牙周系统治疗后,全口牙龈颜色正常,牙周组织稳定,22由Ⅲ度变为Ⅱ度松动,23由Ⅱ度变为Ⅰ度松动,12,32~41仍为Ⅰ度松动,但幅度明显减小,X线示(图11)治疗后牙槽骨吸收停止且23、24、25、26近远中,36远中以及27近中等部位均有水平向骨获得,骨白线连续性亦有增加,下前牙区牙槽骨高度有少量增加,Florida Probe牙周检查最终探诊深度普遍降至1~3 mm(图12)。

图11 患者治疗后面牙合像及X线片

图12 患者拆除矫治器后Florida Probe牙周图表

11根尖手术治疗后,瘘管愈合(图5~7)。

正畸治疗后,关节矢状面、冠状面保持稳定,X线头影测量前后对比以及重叠图可见上前牙内收较明显,患者正畸前后U1-SN减小了8.2°,U1-NPo距减小了近3°,上下唇回收,最终达到位于E线上,明显改善了患者的侧貌突度(图15~16)。经过多学科治疗后,患者上下牙列排列整齐,建立了正常的覆牙合覆盖,改善了双侧磨牙、尖牙咬合关系,达到平衡稳定的咬合关系。

图13 矫治结束关节矢状面

图14 矫治结束关节冠状面

图15 患者矫治前后头影测量重叠图

图16 患者治疗过程中侧貌突度改善对比图

三、讨论

针对此病例,通过四个阶段的系统治疗以及多学科联合治疗,最大程度地达到最终的预期效果,满足患者功能与美观的需求[5,6]。

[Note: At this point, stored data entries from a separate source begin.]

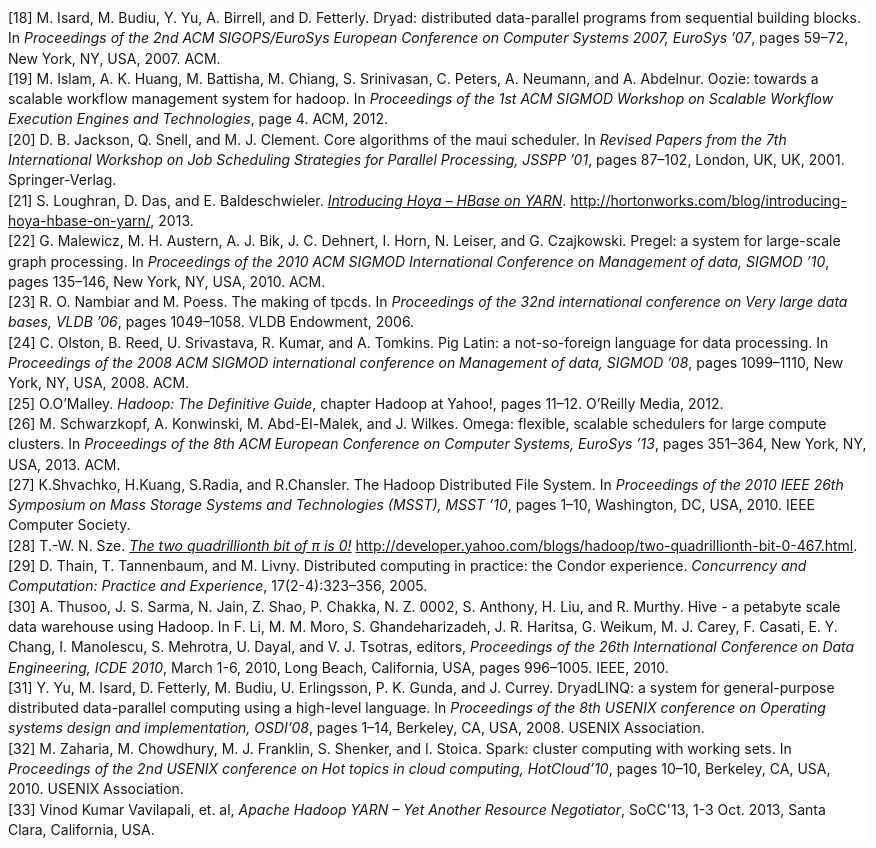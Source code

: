 [18] M. Isard, M. Budiu, Y. Yu, A. Birrell, and D. Fetterly. Dryad: distributed data-parallel programs from sequential building blocks. In *Proceedings of the 2nd ACM SIGOPS/EuroSys European Conference on Computer Systems 2007, EuroSys ’07*, pages 59–72, New York, NY, USA, 2007. ACM.  
[19] M. Islam, A. K. Huang, M. Battisha, M. Chiang, S. Srinivasan, C. Peters, A. Neumann, and A. Abdelnur. Oozie: towards a scalable workflow management system for hadoop. In *Proceedings of the 1st ACM SIGMOD Workshop on Scalable Workflow Execution Engines and Technologies*, page 4. ACM, 2012.  
[20] D. B. Jackson, Q. Snell, and M. J. Clement. Core algorithms of the maui scheduler. In *Revised Papers from the 7th International Workshop on Job Scheduling Strategies for Parallel Processing, JSSPP ’01*, pages 87–102, London, UK, UK, 2001. Springer-Verlag.  
[21] S. Loughran, D. Das, and E. Baldeschwieler. [*Introducing Hoya – HBase on YARN*](http://hortonworks.com/blog/introducing-hoya-hbase-on-yarn/). http://hortonworks.com/blog/introducing-hoya-hbase-on-yarn/, 2013.  
[22] G. Malewicz, M. H. Austern, A. J. Bik, J. C. Dehnert, I. Horn, N. Leiser, and G. Czajkowski. Pregel: a system for large-scale graph processing. In *Proceedings of the 2010 ACM SIGMOD International Conference on Management of data, SIGMOD ’10*, pages 135–146, New York, NY, USA, 2010. ACM.  
[23] R. O. Nambiar and M. Poess. The making of tpcds. In *Proceedings of the 32nd international conference on Very large data bases, VLDB ’06*, pages 1049–1058. VLDB Endowment, 2006.  
[24] C. Olston, B. Reed, U. Srivastava, R. Kumar, and A. Tomkins. Pig Latin: a not-so-foreign language for data processing. In *Proceedings of the 2008 ACM SIGMOD international conference on Management of data, SIGMOD ’08*, pages 1099–1110, New York, NY, USA, 2008. ACM.  
[25] O.O’Malley. *Hadoop: The Definitive Guide*, chapter Hadoop at Yahoo!, pages 11–12. O’Reilly Media, 2012.  
[26] M. Schwarzkopf, A. Konwinski, M. Abd-El-Malek, and J. Wilkes. Omega: flexible, scalable schedulers for large compute clusters. In *Proceedings of the 8th ACM European Conference on Computer Systems, EuroSys ’13*, pages 351–364, New York, NY, USA, 2013. ACM.  
[27] K.Shvachko, H.Kuang, S.Radia, and R.Chansler. The Hadoop Distributed File System. In *Proceedings of the 2010 IEEE 26th Symposium on Mass Storage Systems and Technologies (MSST), MSST ’10*, pages 1–10, Washington, DC, USA, 2010. IEEE Computer Society.    
[28] T.-W. N. Sze. [*The two quadrillionth bit of π is 0!*](http://developer.yahoo.com/blogs/hadoop/two-quadrillionth-bit-0-467.html) http://developer.yahoo.com/blogs/hadoop/two-quadrillionth-bit-0-467.html.  
[29] D. Thain, T. Tannenbaum, and M. Livny. Distributed computing in practice: the Condor experience. *Concurrency and Computation: Practice and Experience*, 17(2-4):323–356, 2005.  
[30] A. Thusoo, J. S. Sarma, N. Jain, Z. Shao, P. Chakka, N. Z. 0002, S. Anthony, H. Liu, and R. Murthy. Hive - a petabyte scale data warehouse using Hadoop. In F. Li, M. M. Moro, S. Ghandeharizadeh, J. R. Haritsa, G. Weikum, M. J. Carey, F. Casati, E. Y. Chang, I. Manolescu, S. Mehrotra, U. Dayal, and V. J. Tsotras, editors, *Proceedings of the 26th International Conference on Data Engineering, ICDE 2010*, March 1-6, 2010, Long Beach, California, USA, pages 996–1005. IEEE, 2010.  
[31] Y. Yu, M. Isard, D. Fetterly, M. Budiu, U. Erlingsson, P. K. Gunda, and J. Currey. DryadLINQ: a system for general-purpose distributed data-parallel computing using a high-level language. In *Proceedings of the 8th USENIX conference on Operating systems design and implementation, OSDI’08*, pages 1–14, Berkeley, CA, USA, 2008. USENIX Association.  
[32] M. Zaharia, M. Chowdhury, M. J. Franklin, S. Shenker, and I. Stoica. Spark: cluster computing with working sets. In *Proceedings of the 2nd USENIX conference on Hot topics in cloud computing, HotCloud’10*, pages 10–10, Berkeley, CA, USA, 2010. USENIX Association.  
[33] Vinod Kumar Vavilapali, et. al, *Apache Hadoop YARN – Yet Another Resource Negotiator*, SoCC'13, 1-3 Oct. 2013, Santa Clara, California, USA.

本病例为重度牙周炎患者,伴有11牙周-牙髓联合病变,且松动Ⅲ度,预后较差,可以考虑拔除后种植修复,但该牙拔除后会影响患者面部美观,所以选择尽可能保留该牙。经过牙体牙髓科的治疗,11根尖区的瘘管消失,同时,经过牙周基础治疗,松动度明显减轻,11得以保留,维持了患者原有的美学形态。

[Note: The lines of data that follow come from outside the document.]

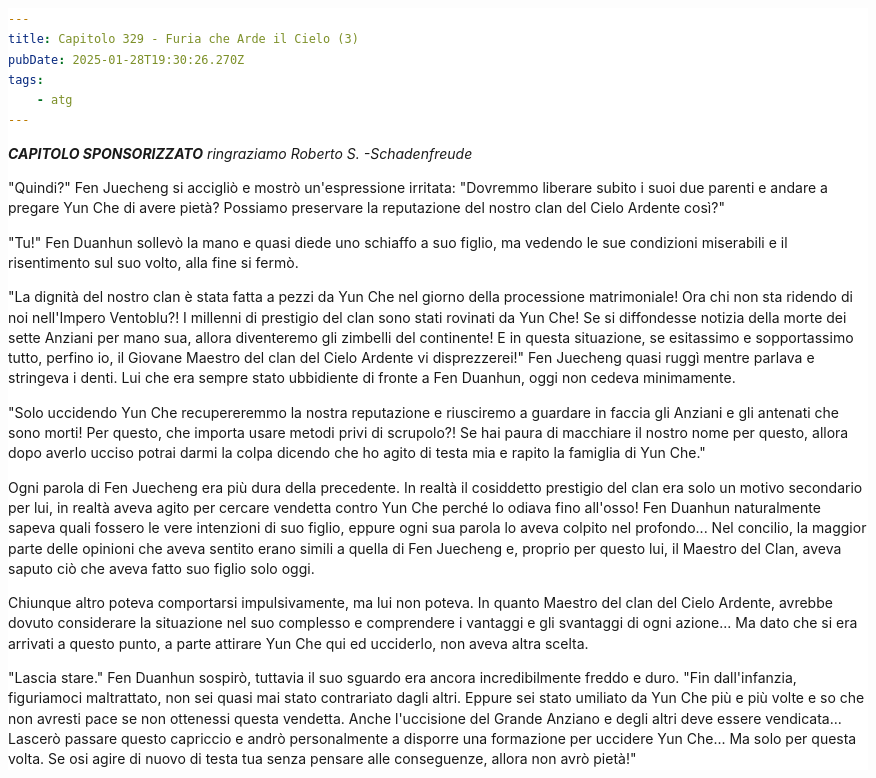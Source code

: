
 ```yaml
---
title: Capitolo 329 - Furia che Arde il Cielo (3)
pubDate: 2025-01-28T19:30:26.270Z
tags:
    - atg
---
```



<em><strong>CAPITOLO SPONSORIZZATO</strong> ringraziamo Roberto S.
-Schadenfreude</em>


"Quindi?" Fen Juecheng si accigliò e mostrò un'espressione irritata: "Dovremmo liberare subito i suoi due parenti e andare a pregare Yun Che di avere pietà? Possiamo preservare la reputazione del nostro clan del Cielo Ardente così?"


"Tu!" Fen Duanhun sollevò la mano e quasi diede uno schiaffo a suo figlio, ma vedendo le sue condizioni miserabili e il risentimento sul suo volto, alla fine si fermò.


"La dignità del nostro clan è stata fatta a pezzi da Yun Che nel giorno della processione matrimoniale!
Ora chi non sta ridendo di noi nell'Impero Ventoblu?! I millenni di prestigio del clan sono stati rovinati da Yun Che! Se si diffondesse notizia della morte dei sette Anziani per mano sua, allora diventeremo gli zimbelli del continente! E in questa situazione, se esitassimo e sopportassimo tutto, perfino io, il Giovane Maestro del clan del Cielo Ardente vi disprezzerei!" Fen Juecheng quasi ruggì mentre parlava e stringeva i denti. Lui che era sempre stato ubbidiente di fronte a Fen Duanhun, oggi non cedeva minimamente.


"Solo uccidendo Yun Che recupereremmo la nostra reputazione e riusciremo a guardare in faccia gli Anziani e gli antenati che sono morti! Per questo, che importa usare metodi privi di scrupolo?! Se hai paura di macchiare il nostro nome per questo, allora dopo averlo ucciso potrai darmi la colpa dicendo che ho agito di testa mia e rapito la famiglia di Yun Che."


Ogni parola di Fen Juecheng era più dura della precedente. In realtà il cosiddetto prestigio del clan era solo un motivo secondario per lui, in realtà aveva agito per cercare vendetta contro Yun Che perché lo odiava fino all'osso! Fen Duanhun naturalmente sapeva quali fossero le vere intenzioni di suo figlio, eppure ogni sua parola lo aveva colpito nel profondo... Nel concilio, la maggior parte delle opinioni che aveva sentito erano simili a quella di Fen Juecheng e, proprio per questo lui, il Maestro del Clan, aveva saputo ciò che aveva fatto suo figlio solo oggi.


Chiunque altro poteva comportarsi impulsivamente, ma lui non poteva. In quanto Maestro del clan del Cielo Ardente, avrebbe dovuto considerare la situazione nel suo complesso e comprendere i vantaggi e gli svantaggi di ogni azione... Ma dato che si era arrivati a questo punto, a parte attirare Yun Che qui ed ucciderlo, non aveva altra scelta.


"Lascia stare." Fen Duanhun sospirò, tuttavia il suo sguardo era ancora incredibilmente freddo e duro. "Fin dall'infanzia, figuriamoci maltrattato, non sei quasi mai stato contrariato dagli altri. Eppure sei stato umiliato da Yun Che più e più volte e so che non avresti pace se non ottenessi questa vendetta. Anche l'uccisione del Grande Anziano e degli altri deve essere vendicata... Lascerò passare questo capriccio e andrò personalmente a disporre una formazione per uccidere Yun Che... Ma solo per questa volta. Se osi agire di nuovo di testa tua senza pensare alle conseguenze, allora non avrò pietà!"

经过规范的牙周治疗,22,23,12,36~41等松动牙也逐步趋于稳定,22由Ⅲ度变为Ⅱ度松动,23由Ⅱ度变为Ⅰ度松动,12,32~41仍为Ⅰ度松动,但幅度明显减小,影像学检查提示牙槽骨没有进一步的吸收和破坏,保留了多颗牙齿的功能。既往研究也表明[7,8],对于初诊时判断为预后欠佳的牙齿,经过规范系统的牙周治疗以及定期的牙周维护,能够予以一定程度的保留并行使功能,37后期建议患者种植修复。

研究表明牙周炎患者经牙周系统治疗2~6个月后,经牙周评估符合正畸治疗指征时可行正畸治疗[9]。对于该病例,笔者在第二阶段牙周治疗结束后,每月评价牙周情况,患者牙周状态稳定,牙龈颜色正常,无活动性炎症出现,进行了第三阶段治疗即正畸矫正。

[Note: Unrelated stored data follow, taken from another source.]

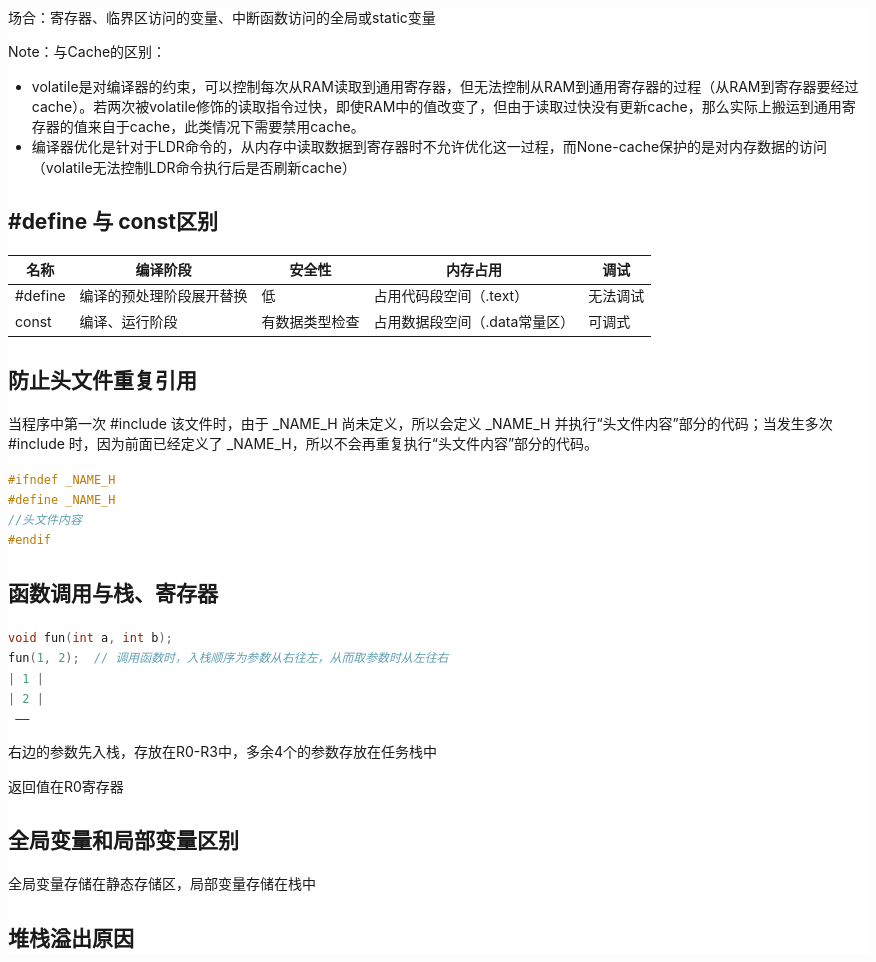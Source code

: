 场合：寄存器、临界区访问的变量、中断函数访问的全局或static变量

Note：与Cache的区别：

- volatile是对编译器的约束，可以控制每次从RAM读取到通用寄存器，但无法控制从RAM到通用寄存器的过程（从RAM到寄存器要经过cache）。若两次被volatile修饰的读取指令过快，即使RAM中的值改变了，但由于读取过快没有更新cache，那么实际上搬运到通用寄存器的值来自于cache，此类情况下需要禁用cache。
- 编译器优化是针对于LDR命令的，从内存中读取数据到寄存器时不允许优化这一过程，而None-cache保护的是对内存数据的访问（volatile无法控制LDR命令执行后是否刷新cache）



## #define 与 const区别

| 名称    | 编译阶段                 | 安全性         | 内存占用                      | 调试     |
| ------- | ------------------------ | -------------- | ----------------------------- | -------- |
| #define | 编译的预处理阶段展开替换 | 低             | 占用代码段空间（.text）       | 无法调试 |
| const   | 编译、运行阶段           | 有数据类型检查 | 占用数据段空间（.data常量区） | 可调式   |



## 防止头文件重复引用

当程序中第一次 #include 该文件时，由于 _NAME_H 尚未定义，所以会定义 _NAME_H 并执行“头文件内容”部分的代码；当发生多次 #include 时，因为前面已经定义了 _NAME_H，所以不会再重复执行“头文件内容”部分的代码。

```c
#ifndef _NAME_H
#define _NAME_H
//头文件内容
#endif
```



## 函数调用与栈、寄存器

```c
void fun(int a, int b);
fun(1, 2);  // 调用函数时，入栈顺序为参数从右往左，从而取参数时从左往右
| 1 |
| 2 |
 —— 
```

右边的参数先入栈，存放在R0-R3中，多余4个的参数存放在任务栈中

返回值在R0寄存器



## 全局变量和局部变量区别

全局变量存储在静态存储区，局部变量存储在栈中



## 堆栈溢出原因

正畸矫治过程中,矫治力的把控是至关重要的,轻力少幅度矫治有利于维护牙周组织健康,其改建为生理性,可使矫治不适反应小,疼痛轻,可缩短一定疗程。Proffit等[10,11]认为,轻而持续的力能确保最有效的牙齿移动,最适矫治力在牙周膜上产生的压强应接近毛细血管的压强,这时牙齿的移动,牙周组织的改建才是生理性的;而当矫治力过大,牙周膜毛细血管血流受阻,牙槽骨出现坏死性玻璃样变时,牙齿就停止移动,等待牙槽骨再血管化后牙齿才能继续移动。在矫治前及过程中选择性调牙合,消除早接触,对牙周组织稳定的维护也是不容忽视的[12]。

单纯正畸治疗不会引起牙龈组织增生及牙龈炎症,但正畸托槽导致的菌斑堆积是发生牙龈炎症的主要因素,而且菌斑的存在会影响牙周软硬组织的重建,正畸与牙周联合治疗可显著控制牙龈炎症,减少附着丧失,提高牙槽骨的修复改建能力,获得更好的治疗效果[13]。患者的身心健康和生活质量也得到相应的改善,提高了患者的幸福指数[14],但正畸治疗与何种牙周治疗方式联合应用效果更佳尚无定论,针对不同程度牙周炎患者治疗方式的选择尚未统一,仍需进一步研究[15~19]。